What this task involves> The line with "## [Conceptos básicos", the line with "### [Configurar](configuring-enterprise-single-sign-on1.md)", and all lines between them in the material below: return these exactly, and no others.

─── Supplied information

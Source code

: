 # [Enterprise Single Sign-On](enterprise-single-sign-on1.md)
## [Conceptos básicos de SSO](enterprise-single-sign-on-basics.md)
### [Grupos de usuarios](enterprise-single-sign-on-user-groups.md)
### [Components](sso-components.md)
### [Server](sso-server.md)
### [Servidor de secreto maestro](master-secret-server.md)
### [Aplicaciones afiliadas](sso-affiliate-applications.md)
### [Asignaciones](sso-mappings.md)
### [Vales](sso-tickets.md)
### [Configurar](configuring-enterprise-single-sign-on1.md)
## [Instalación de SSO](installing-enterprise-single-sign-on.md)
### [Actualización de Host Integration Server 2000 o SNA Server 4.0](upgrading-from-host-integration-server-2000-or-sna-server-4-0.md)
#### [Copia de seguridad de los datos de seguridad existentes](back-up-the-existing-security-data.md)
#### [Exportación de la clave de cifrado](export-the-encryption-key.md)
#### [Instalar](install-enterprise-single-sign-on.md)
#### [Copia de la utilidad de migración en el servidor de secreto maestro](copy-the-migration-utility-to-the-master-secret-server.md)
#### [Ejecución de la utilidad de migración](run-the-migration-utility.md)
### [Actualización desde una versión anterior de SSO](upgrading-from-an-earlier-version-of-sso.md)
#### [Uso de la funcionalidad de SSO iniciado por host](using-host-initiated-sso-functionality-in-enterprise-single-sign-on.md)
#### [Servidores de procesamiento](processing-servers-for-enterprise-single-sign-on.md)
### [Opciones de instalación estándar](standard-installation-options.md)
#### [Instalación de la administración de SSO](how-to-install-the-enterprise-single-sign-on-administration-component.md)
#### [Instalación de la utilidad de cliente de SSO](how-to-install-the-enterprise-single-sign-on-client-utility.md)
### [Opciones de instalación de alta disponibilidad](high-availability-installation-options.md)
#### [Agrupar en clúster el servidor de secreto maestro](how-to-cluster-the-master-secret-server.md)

──────

Exercise result>
## [Conceptos básicos de SSO](enterprise-single-sign-on-basics.md)
### [Grupos de usuarios](enterprise-single-sign-on-user-groups.md)
### [Components](sso-components.md)
### [Server](sso-server.md)
### [Servidor de secreto maestro](master-secret-server.md)
### [Aplicaciones afiliadas](sso-affiliate-applications.md)
### [Asignaciones](sso-mappings.md)
### [Vales](sso-tickets.md)
### [Configurar](configuring-enterprise-single-sign-on1.md)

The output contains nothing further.